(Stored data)
○ ○ ○ ○ ○
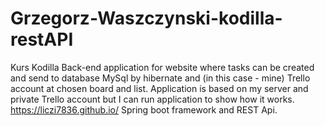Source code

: # Grzegorz-Waszczynski-kodilla-restAPI
Kurs Kodilla
Back-end application for website where tasks can be created and send to database MySql by hibernate and (in this case - mine) Trello account at chosen board and list.
Application is based on my server and private Trello account but I can run application to show how it works.
https://liczi7836.github.io/ 
Spring boot framework and REST Api.
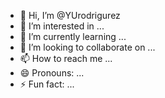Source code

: - 👋 Hi, I’m @YUrodrigurez
- 👀 I’m interested in ...
- 🌱 I’m currently learning ...
- 💞️ I’m looking to collaborate on ...
- 📫 How to reach me ...
- 😄 Pronouns: ...
- ⚡ Fun fact: ...

<!---
YUrodrigurez/YUrodrigurez is a ✨ special ✨ repository because its `README.md` (this file) appears on your GitHub profile.
You can click the Preview link to take a look at your changes.
--->
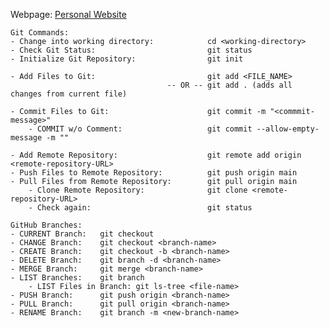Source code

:    Webpage: [Personal Website](https://dylanramdhan.github.io/dylanramdhan/)
   
    Git Commands:
    - Change into working directory:            cd <working-directory>
    - Check Git Status:                         git status
    - Initialize Git Repository:                git init
   
    - Add Files to Git:                         git add <FILE_NAME> 
                                       -- OR -- git add . (adds all changes from current file)
   
    - Commit Files to Git:                      git commit -m "<commmit-message>"
        - COMMIT w/o Comment:                   git commit --allow-empty-message -m ""

    - Add Remote Repository:                    git remote add origin <remote-repository-URL>
    - Push Files to Remote Repository:          git push origin main
    - Pull Files from Remote Repository:        git pull origin main
        - Clone Remote Repository:              git clone <remote-repository-URL>
        - Check again:                          git status

    GitHub Branches:
    - CURRENT Branch:   git checkout
    - CHANGE Branch:    git checkout <branch-name>
    - CREATE Branch:    git checkout -b <branch-name>
    - DELETE Branch:    git branch -d <branch-name>
    - MERGE Branch:     git merge <branch-name>
    - LIST Branches:    git branch
        - LIST Files in Branch: git ls-tree <file-name>
    - PUSH Branch:      git push origin <branch-name>
    - PULL Branch:      git pull origin <branch-name>
    - RENAME Branch:    git branch -m <new-branch-name>
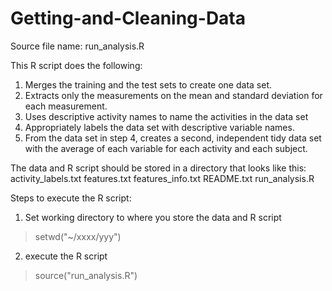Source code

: Getting-and-Cleaning-Data
=========================
Source file name: run_analysis.R

This R script does the following:
1. Merges the training and the test sets to create one data set.
2. Extracts only the measurements on the mean and standard deviation for each measurement. 
3. Uses descriptive activity names to name the activities in the data set
4. Appropriately labels the data set with descriptive variable names. 
5. From the data set in step 4, creates a second, independent tidy data set with the average of each variable for each activity and each subject.

The data and R script should be stored in a directory that looks like this:
<test>
<train>
activity_labels.txt
features.txt
features_info.txt
README.txt
run_analysis.R

Steps to execute the R script:
1. Set working directory to where you store the data and R script
> setwd("~/xxxx/yyy")

2. execute the R script
> source("run_analysis.R")
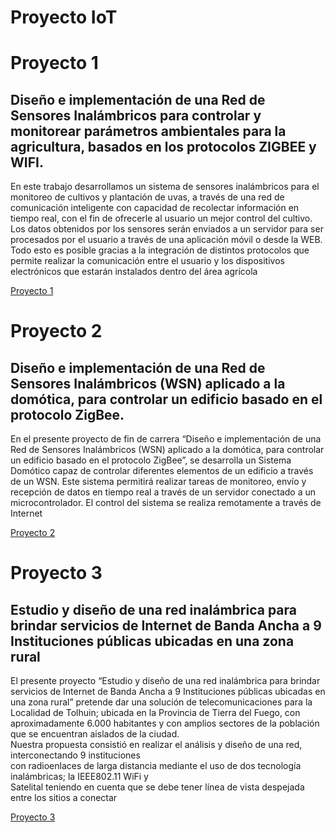 # Proyecto IoT

# Proyecto 1
## Diseño e implementación de una Red de Sensores Inalámbricos para controlar y monitorear parámetros ambientales para la agricultura, basados en los protocolos ZIGBEE y WIFI.

En este trabajo desarrollamos un sistema de sensores inalámbricos para el monitoreo de 
cultivos y plantación de uvas, a través de una red de comunicación inteligente con 
capacidad de recolectar información en tiempo real, con el fin de ofrecerle al usuario un 
mejor control del cultivo. 
Los datos obtenidos por los sensores serán enviados a un servidor para ser procesados 
por el usuario a través de una aplicación móvil o desde la WEB. Todo esto es posible 
gracias a la integración de distintos protocolos que permite realizar la comunicación 
entre el usuario y los dispositivos electrónicos que estarán instalados dentro del área 
agrícola

[Proyecto 1](PROYECTO_ARQUITECTURA_SOFTWARE.pdf)


# Proyecto 2
## Diseño e implementación de una Red de Sensores Inalámbricos (WSN) aplicado a la domótica, para controlar un edificio basado en el protocolo ZigBee.

En el presente proyecto de fin de carrera “Diseño e implementación de una Red de Sensores 
Inalámbricos (WSN) aplicado a la domótica, para controlar un edificio basado en el protocolo 
ZigBee”, se desarrolla un Sistema Domótico capaz de controlar diferentes elementos de un edificio 
a través de un WSN. Este sistema permitirá realizar tareas de 
monitoreo, envío y recepción de datos en tiempo real a través de un servidor conectado a un 
microcontrolador. El control del sistema se realiza remotamente a través de Internet


[Proyecto 2](Proyecto_1.pdf)


# Proyecto 3
## Estudio y diseño de una red inalámbrica para brindar servicios de Internet de Banda Ancha a 9 Instituciones públicas ubicadas en una zona rural

El presente proyecto “Estudio y diseño de una red inalámbrica para brindar servicios de Internet de 
Banda Ancha a 9 Instituciones públicas ubicadas en una zona rural” pretende dar una solución de telecomunicaciones 
para la Localidad de Tolhuin; ubicada en la Provincia de Tierra del Fuego, con aproximadamente 6.000 habitantes 
y con amplios sectores de la población que se encuentran aislados de la ciudad.  
Nuestra propuesta consistió en realizar el análisis y diseño de una red,  interconectando 9 instituciones  
con radioenlaces de larga distancia  mediante el uso de dos tecnología inalámbricas; la IEEE802.11 WiFi y  
Satelital teniendo en cuenta que se debe tener línea de vista despejada entre los sitios a conectar

[Proyecto 3](Proyecto_1.pdf)
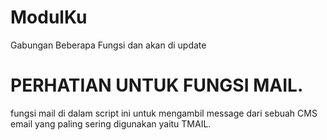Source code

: # ModulKu
Gabungan Beberapa Fungsi dan akan di update <br>

# PERHATIAN UNTUK FUNGSI MAIL.
fungsi mail di dalam script ini untuk mengambil message dari sebuah CMS email yang paling sering digunakan yaitu TMAIL. <br>

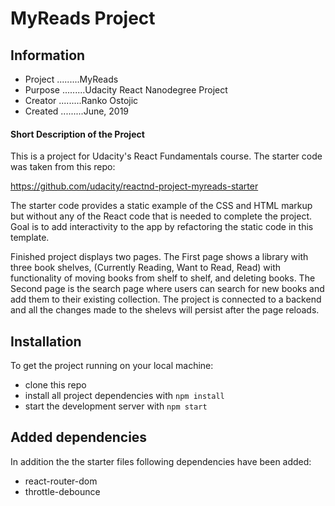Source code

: # MyReads Project

## Information

* Project .........MyReads
* Purpose .........Udacity React Nanodegree Project
* Creator .........Ranko Ostojic
* Created .........June, 2019

#### Short Description of the Project

This is a project for Udacity's React Fundamentals course. The starter code was taken from this repo:

https://github.com/udacity/reactnd-project-myreads-starter

The starter code provides a static example of the CSS and HTML markup but without any of the React code that is needed to complete the project. Goal is to add interactivity to the app by refactoring the static code in this template.

Finished project displays two pages. The First page shows a library with three book shelves, (Currently Reading, Want to Read, Read) with functionality of moving books from shelf to shelf, and deleting books. The Second page is the search page where users can search for new books and add them to their existing collection. The project is connected to a backend and all the changes made to the shelevs will persist after the page reloads.


## Installation

To get the project running on your local machine:

* clone this repo
* install all project dependencies with `npm install`
* start the development server with `npm start`

## Added dependencies

In addition the the starter files following dependencies have been added:

* react-router-dom
* throttle-debounce
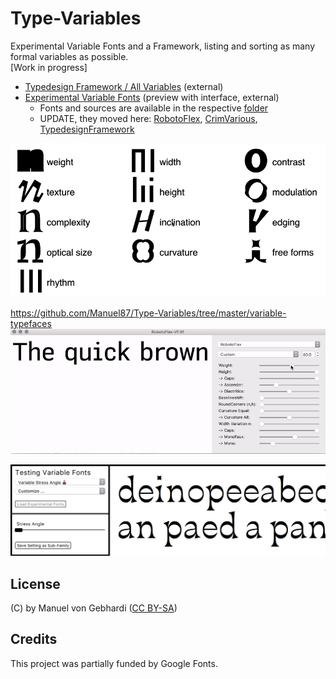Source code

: # Type-Variables
Experimental Variable Fonts and a Framework, listing and sorting as many formal variables as possible.<br/>
[Work in progress]
- [Typedesign Framework / All Variables](http://vongebhardi.de/theory/typedesign-framework/) (external)
- [Experimental Variable Fonts](http:vongebhardi.de/variable-fonts/testing/) (preview with interface, external)
  - Fonts and sources are available in the respective [folder](https://github.com/Manuel87/Type-Variables/tree/master/variable-typefaces)
  - UPDATE, they moved here: [RobotoFlex](https://github.com/Manuel87/RobotoFlex/), [CrimVarious](https://github.com/Manuel87/CrimVarious/), [TypedesignFramework](https://github.com/Manuel87/TypedesignFramework)

<img src="variable-overview/media/type-variables.gif" width="600" alt="top level type variables"/>



https://github.com/Manuel87/Type-Variables/tree/master/variable-typefaces
![robotoflex preview](variable-typefaces/RobotoFlex/README_media/Preview.gif)

<img src="variable-typefaces/media/variablefonts_testing_interface_preview.png" width="600"/>


## License
(C) by Manuel von Gebhardi ([CC BY-SA](https://creativecommons.org/licenses/by-sa/2.5/))

## Credits
This project was partially funded by Google Fonts.
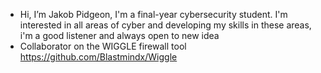 - Hi, I’m Jakob Pidgeon, I'm a final-year cybersecurity student. I'm interested in all areas of cyber and developing my skills in these areas, i'm a good listener and always open to new idea
- Collaborator on the WIGGLE firewall tool https://github.com/Blastmindx/Wiggle


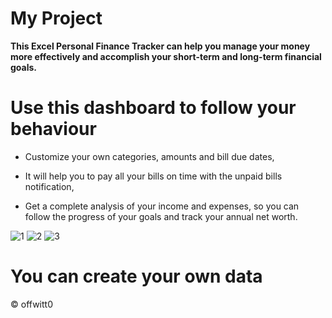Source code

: # My Project
**This Excel Personal Finance Tracker can help you manage your money more effectively and accomplish
your short-term and long-term financial goals.**

# Use this dashboard to follow your behaviour

* Customize your own categories, amounts and bill due dates,

* It will help you to pay all your bills on time with the unpaid bills notification,

* Get a complete analysis of your income and expenses, so you can follow the progress of your goals and track your annual net worth.

![1](https://github.com/offwitt0/Personal-Finance-Tracker/assets/81443480/44b85ba3-a2d6-4586-b974-c89f9671fbf8)
![2](https://github.com/offwitt0/Personal-Finance-Tracker/assets/81443480/7819a21b-9dec-45a2-a845-7bdb7984f86a)
![3](https://github.com/offwitt0/Personal-Finance-Tracker/assets/81443480/2b669bfa-2bfe-43e7-af54-c45446cedb61)

# You can create your own data

© offwitt0
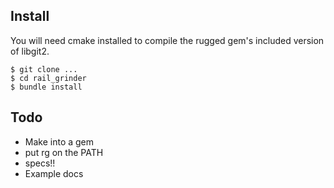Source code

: ## Install

You will need cmake installed to compile the rugged gem's included version of libgit2.

    $ git clone ...
    $ cd rail_grinder
    $ bundle install

## Todo

 * Make into a gem
 * put rg on the PATH
 * specs!!
 * Example docs

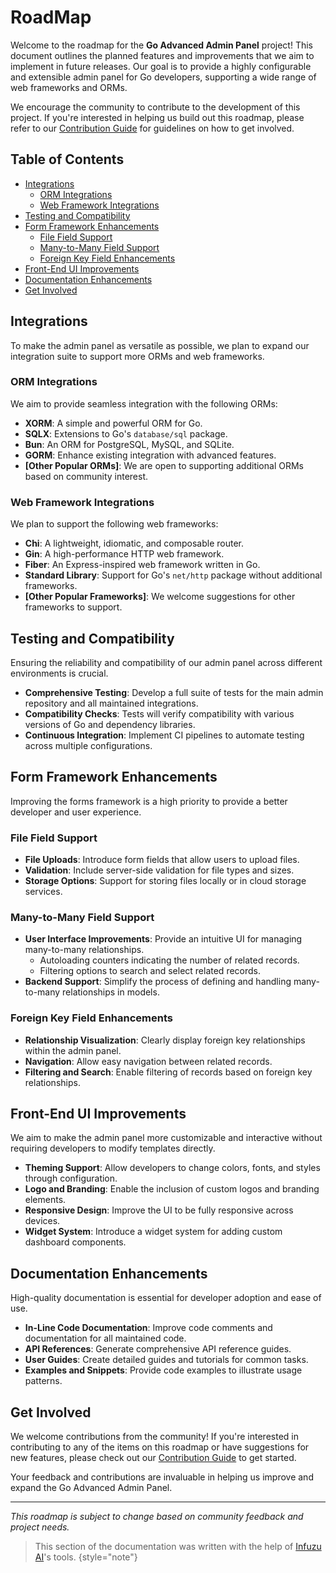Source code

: # RoadMap

Welcome to the roadmap for the **Go Advanced Admin Panel** project! This document outlines the planned features and 
improvements that we aim to implement in future releases. Our goal is to provide a highly configurable and extensible 
admin panel for Go developers, supporting a wide range of web frameworks and ORMs.

We encourage the community to contribute to the development of this project. If you're interested in helping us build
out this roadmap, please refer to our [Contribution Guide](Contributing.md) for guidelines on how to get involved.

## Table of Contents

- [Integrations](#integrations)
    - [ORM Integrations](#orm-integrations)
    - [Web Framework Integrations](#web-framework-integrations)
- [Testing and Compatibility](#testing-and-compatibility)
- [Form Framework Enhancements](#form-framework-enhancements)
    - [File Field Support](#file-field-support)
    - [Many-to-Many Field Support](#many-to-many-field-support)
    - [Foreign Key Field Enhancements](#foreign-key-field-enhancements)
- [Front-End UI Improvements](#front-end-ui-improvements)
- [Documentation Enhancements](#documentation-enhancements)
- [Get Involved](#get-involved)

## Integrations

To make the admin panel as versatile as possible, we plan to expand our integration suite to support more ORMs and web 
frameworks.

### ORM Integrations

We aim to provide seamless integration with the following ORMs:

- **XORM**: A simple and powerful ORM for Go.
- **SQLX**: Extensions to Go's `database/sql` package.
- **Bun**: An ORM for PostgreSQL, MySQL, and SQLite.
- **GORM**: Enhance existing integration with advanced features.
- **[Other Popular ORMs]**: We are open to supporting additional ORMs based on community interest.

### Web Framework Integrations

We plan to support the following web frameworks:

- **Chi**: A lightweight, idiomatic, and composable router.
- **Gin**: A high-performance HTTP web framework.
- **Fiber**: An Express-inspired web framework written in Go.
- **Standard Library**: Support for Go's `net/http` package without additional frameworks.
- **[Other Popular Frameworks]**: We welcome suggestions for other frameworks to support.

## Testing and Compatibility

Ensuring the reliability and compatibility of our admin panel across different environments is crucial.

- **Comprehensive Testing**: Develop a full suite of tests for the main admin repository and all maintained 
integrations.
- **Compatibility Checks**: Tests will verify compatibility with various versions of Go and dependency libraries.
- **Continuous Integration**: Implement CI pipelines to automate testing across multiple configurations.

## Form Framework Enhancements

Improving the forms framework is a high priority to provide a better developer and user experience.

### File Field Support

- **File Uploads**: Introduce form fields that allow users to upload files.
- **Validation**: Include server-side validation for file types and sizes.
- **Storage Options**: Support for storing files locally or in cloud storage services.

### Many-to-Many Field Support

- **User Interface Improvements**: Provide an intuitive UI for managing many-to-many relationships.
    - Autoloading counters indicating the number of related records.
    - Filtering options to search and select related records.
- **Backend Support**: Simplify the process of defining and handling many-to-many relationships in models.

### Foreign Key Field Enhancements

- **Relationship Visualization**: Clearly display foreign key relationships within the admin panel.
- **Navigation**: Allow easy navigation between related records.
- **Filtering and Search**: Enable filtering of records based on foreign key relationships.

## Front-End UI Improvements

We aim to make the admin panel more customizable and interactive without requiring developers to modify templates 
directly.

- **Theming Support**: Allow developers to change colors, fonts, and styles through configuration.
- **Logo and Branding**: Enable the inclusion of custom logos and branding elements.
- **Responsive Design**: Improve the UI to be fully responsive across devices.
- **Widget System**: Introduce a widget system for adding custom dashboard components.

## Documentation Enhancements

High-quality documentation is essential for developer adoption and ease of use.

- **In-Line Code Documentation**: Improve code comments and documentation for all maintained code.
- **API References**: Generate comprehensive API reference guides.
- **User Guides**: Create detailed guides and tutorials for common tasks.
- **Examples and Snippets**: Provide code examples to illustrate usage patterns.

## Get Involved

We welcome contributions from the community! If you're interested in contributing to any of the items on this roadmap 
or have suggestions for new features, please check out our [Contribution Guide](Contributing.md) to get started.

Your feedback and contributions are invaluable in helping us improve and expand the Go Advanced Admin Panel.

---

*This roadmap is subject to change based on community feedback and project needs.*

> This section of the documentation was written with the help of [Infuzu AI](https://infuzu.com)'s tools.
{style="note"}
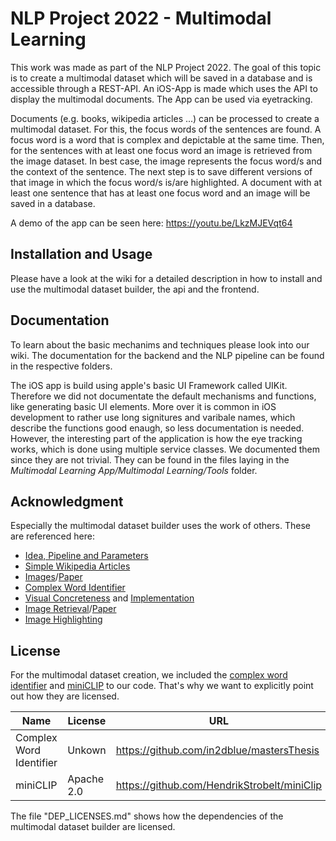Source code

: # NLP Project 2022 - Multimodal Learning

This work was made as part of the NLP Project 2022. The goal of this topic is to create a multimodal dataset which will be saved in a database and is accessible through a REST-API. An iOS-App is made which uses the API to display the multimodal documents. The App can be used via eyetracking.

Documents (e.g. books, wikipedia articles ...) can be processed to create a multimodal dataset. For this, the focus words of the sentences are found. A focus word is a word that is complex and depictable at the same time. Then, for the sentences with at least one focus word an image is retrieved from the image dataset. In best case, the image represents the focus word/s and the context of the sentence. The next step is to save different versions of that image in which the focus word/s is/are highlighted. A document with at least one sentence that has at least one focus word and an image will be saved in a database.

A demo of the app can be seen here: https://youtu.be/LkzMJEVqt64

## Installation and Usage
Please have a look at the wiki for a detailed description in how to install and use the multimodal dataset builder, the api and the frontend.

## Documentation 
To learn about the basic mechanims and techniques please look into our wiki. 
The documentation for the backend and the NLP pipeline can be found in the respective folders.

The iOS app is build using apple's basic UI Framework called UIKit. Therefore we did not documentate the default mechanisms and functions, like generating basic UI elements. More over it is common in iOS development to rather use long signitures and varibale names, which describe the functions good enaugh, so less documentation is needed.
However, the interesting part of the application is how the eye tracking works, which is done using multiple service classes. We documented them since they are not trivial. They can be found in the files laying in the *Multimodal Learning App/Multimodal Learning/Tools* folder. 

## Acknowledgment
Especially the multimodal dataset builder uses the work of others. These are referenced here:

* [Idea, Pipeline and Parameters](https://www.inf.uni-hamburg.de/en/inst/ab/lt/publications/2022-wangetal-lrec.pdf)
* [Simple Wikipedia Articles](https://github.com/LGDoor/Dump-of-Simple-English-Wiki)
* [Images](http://images.cocodataset.org/zips/train2014.zip)/[Paper](http://arxiv.org/abs/1405.0312)
* [Complex Word Identifier](https://github.com/in2dblue/mastersThesis)
* [Visual Concreteness](https://arxiv.org/abs/1804.06786) and [Implementation](https://github.com/victorssilva/concreteness)
* [Image Retrieval](https://github.com/openai/CLIP)/[Paper](https://arxiv.org/abs/2103.00020)
* [Image Highlighting](https://github.com/HendrikStrobelt/miniClip)

## License

For the multimodal dataset creation, we included the [complex word identifier](https://github.com/in2dblue/mastersThesis) and [miniCLIP](https://github.com/HendrikStrobelt/miniClip) to our code. That's why we want to explicitly point out how they are licensed.

| Name                      | License       | URL                                           |
|---------------------------|---------------|-----------------------------------------------|
| Complex Word Identifier   | Unkown        | https://github.com/in2dblue/mastersThesis     |
| miniCLIP                  | Apache 2.0    | https://github.com/HendrikStrobelt/miniClip   |

The file "DEP_LICENSES.md" shows how the dependencies of the multimodal dataset builder are licensed.
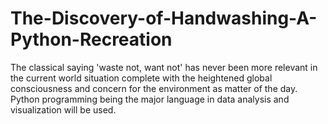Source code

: # The-Discovery-of-Handwashing-A-Python-Recreation
The classical saying 'waste not, want not' has never been more relevant in the current world situation complete with the heightened global consciousness and concern for the environment as matter of the day. Python programming being the major language in data analysis and visualization will be used.
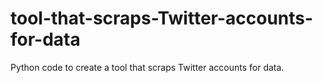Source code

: # tool-that-scraps-Twitter-accounts-for-data
Python code to create a tool that scraps Twitter accounts for data.
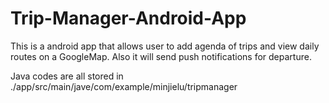 # Trip-Manager-Android-App

This is a android app that allows user to add agenda of trips and view daily routes on a GoogleMap.
Also it will send push notifications for departure.

Java codes are all stored in ./app/src/main/jave/com/example/minjielu/tripmanager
○ ○ ○ ○ ○
Task prompt
Reproduce exactly the section above that begins at the line containing "- [Get Involved](#get-involved)" and ends at the line containing "- **XORM**: A simple and powerful ORM for Go.", leaving out all other lines.

Solution to the exercise
- [Get Involved](#get-involved)

## Integrations

To make the admin panel as versatile as possible, we plan to expand our integration suite to support more ORMs and web 
frameworks.

### ORM Integrations

We aim to provide seamless integration with the following ORMs:

- **XORM**: A simple and powerful ORM for Go.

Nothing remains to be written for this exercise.